Items from a dataset:
▼

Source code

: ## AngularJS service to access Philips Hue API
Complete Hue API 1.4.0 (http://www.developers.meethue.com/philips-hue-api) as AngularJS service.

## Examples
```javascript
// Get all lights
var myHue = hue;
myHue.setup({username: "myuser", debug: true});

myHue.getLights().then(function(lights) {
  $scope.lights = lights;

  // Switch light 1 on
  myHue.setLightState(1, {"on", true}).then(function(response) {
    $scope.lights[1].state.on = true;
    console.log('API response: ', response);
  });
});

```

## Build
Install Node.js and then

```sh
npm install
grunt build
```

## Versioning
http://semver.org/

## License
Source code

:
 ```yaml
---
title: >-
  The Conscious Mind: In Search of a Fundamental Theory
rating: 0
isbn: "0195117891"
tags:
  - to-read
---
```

▲

## Task objective
Every entry is to be restated exactly, with no line dropped.

## Answer area
Source code

: ## AngularJS service to access Philips Hue API
Complete Hue API 1.4.0 (http://www.developers.meethue.com/philips-hue-api) as AngularJS service.

## Examples
```javascript
// Get all lights
var myHue = hue;
myHue.setup({username: "myuser", debug: true});

myHue.getLights().then(function(lights) {
  $scope.lights = lights;

  // Switch light 1 on
  myHue.setLightState(1, {"on", true}).then(function(response) {
    $scope.lights[1].state.on = true;
    console.log('API response: ', response);
  });
});

```

## Build
Install Node.js and then

```sh
npm install
grunt build
```

## Versioning
http://semver.org/

## License
Source code

:
 ```yaml
---
title: >-
  The Conscious Mind: In Search of a Fundamental Theory
rating: 0
isbn: "0195117891"
tags:
  - to-read
---
```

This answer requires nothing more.